- _Provided entries_:
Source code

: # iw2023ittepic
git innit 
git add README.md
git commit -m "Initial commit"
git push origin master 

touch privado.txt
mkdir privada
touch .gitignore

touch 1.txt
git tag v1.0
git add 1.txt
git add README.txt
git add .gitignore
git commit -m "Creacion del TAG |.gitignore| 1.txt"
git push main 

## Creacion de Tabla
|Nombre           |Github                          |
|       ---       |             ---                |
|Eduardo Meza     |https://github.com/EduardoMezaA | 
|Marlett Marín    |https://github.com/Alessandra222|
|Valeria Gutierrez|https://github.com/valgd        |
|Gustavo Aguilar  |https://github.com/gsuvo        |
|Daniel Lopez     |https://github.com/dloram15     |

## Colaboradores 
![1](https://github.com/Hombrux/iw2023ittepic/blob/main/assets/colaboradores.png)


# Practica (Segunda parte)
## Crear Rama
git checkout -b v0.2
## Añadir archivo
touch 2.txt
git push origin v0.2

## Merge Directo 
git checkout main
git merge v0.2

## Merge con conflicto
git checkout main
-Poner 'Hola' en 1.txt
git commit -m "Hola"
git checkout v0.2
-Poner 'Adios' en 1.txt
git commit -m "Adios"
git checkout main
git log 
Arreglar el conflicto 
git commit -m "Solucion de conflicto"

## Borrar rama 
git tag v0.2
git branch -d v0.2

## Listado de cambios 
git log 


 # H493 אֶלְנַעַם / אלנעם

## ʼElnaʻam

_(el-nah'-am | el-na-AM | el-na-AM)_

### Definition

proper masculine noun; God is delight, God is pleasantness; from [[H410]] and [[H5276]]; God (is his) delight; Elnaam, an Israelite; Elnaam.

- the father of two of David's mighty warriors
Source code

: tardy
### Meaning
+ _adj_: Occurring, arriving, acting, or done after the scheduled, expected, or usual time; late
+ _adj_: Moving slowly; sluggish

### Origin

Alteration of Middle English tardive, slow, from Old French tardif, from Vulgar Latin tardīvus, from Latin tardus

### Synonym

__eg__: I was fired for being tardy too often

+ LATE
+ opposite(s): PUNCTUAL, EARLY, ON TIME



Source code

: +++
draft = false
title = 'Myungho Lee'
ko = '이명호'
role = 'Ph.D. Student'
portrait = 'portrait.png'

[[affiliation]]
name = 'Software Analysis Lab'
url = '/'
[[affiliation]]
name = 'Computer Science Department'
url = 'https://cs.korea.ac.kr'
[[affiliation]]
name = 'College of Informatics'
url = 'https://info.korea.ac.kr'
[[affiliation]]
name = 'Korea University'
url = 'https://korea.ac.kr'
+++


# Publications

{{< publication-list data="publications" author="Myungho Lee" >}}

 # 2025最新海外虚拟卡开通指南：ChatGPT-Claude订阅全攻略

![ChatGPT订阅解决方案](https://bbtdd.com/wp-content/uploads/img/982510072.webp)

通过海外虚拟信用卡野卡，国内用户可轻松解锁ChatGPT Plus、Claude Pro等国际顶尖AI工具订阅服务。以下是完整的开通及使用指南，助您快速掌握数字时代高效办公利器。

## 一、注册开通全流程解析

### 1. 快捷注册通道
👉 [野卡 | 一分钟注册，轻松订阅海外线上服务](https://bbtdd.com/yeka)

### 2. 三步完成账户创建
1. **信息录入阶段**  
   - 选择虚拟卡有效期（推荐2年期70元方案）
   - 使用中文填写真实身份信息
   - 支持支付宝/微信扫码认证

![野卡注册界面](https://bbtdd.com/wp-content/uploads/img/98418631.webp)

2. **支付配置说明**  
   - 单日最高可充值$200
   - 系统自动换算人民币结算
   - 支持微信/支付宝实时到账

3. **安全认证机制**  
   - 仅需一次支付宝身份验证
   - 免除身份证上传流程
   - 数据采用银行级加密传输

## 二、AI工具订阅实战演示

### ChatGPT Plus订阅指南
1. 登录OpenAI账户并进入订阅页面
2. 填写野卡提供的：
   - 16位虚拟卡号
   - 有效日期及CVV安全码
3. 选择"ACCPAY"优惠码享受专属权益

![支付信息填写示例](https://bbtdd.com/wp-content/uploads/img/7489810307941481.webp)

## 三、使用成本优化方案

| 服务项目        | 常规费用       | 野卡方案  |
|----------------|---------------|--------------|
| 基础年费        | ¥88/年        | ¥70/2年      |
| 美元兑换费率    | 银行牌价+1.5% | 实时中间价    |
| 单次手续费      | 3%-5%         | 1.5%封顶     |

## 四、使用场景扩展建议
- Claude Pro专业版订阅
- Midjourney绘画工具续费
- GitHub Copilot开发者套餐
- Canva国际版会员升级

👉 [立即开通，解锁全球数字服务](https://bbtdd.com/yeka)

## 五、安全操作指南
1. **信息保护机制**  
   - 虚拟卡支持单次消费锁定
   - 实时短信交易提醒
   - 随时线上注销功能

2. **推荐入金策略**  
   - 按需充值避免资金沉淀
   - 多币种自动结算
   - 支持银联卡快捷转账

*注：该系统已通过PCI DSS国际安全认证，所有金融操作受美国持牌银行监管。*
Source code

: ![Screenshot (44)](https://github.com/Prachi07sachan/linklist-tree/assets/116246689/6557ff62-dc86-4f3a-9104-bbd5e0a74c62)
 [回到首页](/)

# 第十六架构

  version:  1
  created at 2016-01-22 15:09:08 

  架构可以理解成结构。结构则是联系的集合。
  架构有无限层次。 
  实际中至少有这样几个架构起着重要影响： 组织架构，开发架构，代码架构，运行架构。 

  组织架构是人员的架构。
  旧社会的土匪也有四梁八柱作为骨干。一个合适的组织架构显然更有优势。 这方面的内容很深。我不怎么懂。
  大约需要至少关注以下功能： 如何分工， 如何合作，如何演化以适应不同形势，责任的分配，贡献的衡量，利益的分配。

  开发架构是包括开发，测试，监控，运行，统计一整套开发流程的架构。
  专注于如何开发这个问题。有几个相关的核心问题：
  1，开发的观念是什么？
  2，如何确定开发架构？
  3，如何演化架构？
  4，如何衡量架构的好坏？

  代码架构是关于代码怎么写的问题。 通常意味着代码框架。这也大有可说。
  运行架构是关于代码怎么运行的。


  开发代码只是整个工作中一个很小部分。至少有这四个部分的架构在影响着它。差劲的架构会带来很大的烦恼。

- _What the task requires_: What is needed is every line of the records that contains the word "assets".

- _Result for this exercise_:
![1](https://github.com/Hombrux/iw2023ittepic/blob/main/assets/colaboradores.png)
: ![Screenshot (44)](https://github.com/Prachi07sachan/linklist-tree/assets/116246689/6557ff62-dc86-4f3a-9104-bbd5e0a74c62)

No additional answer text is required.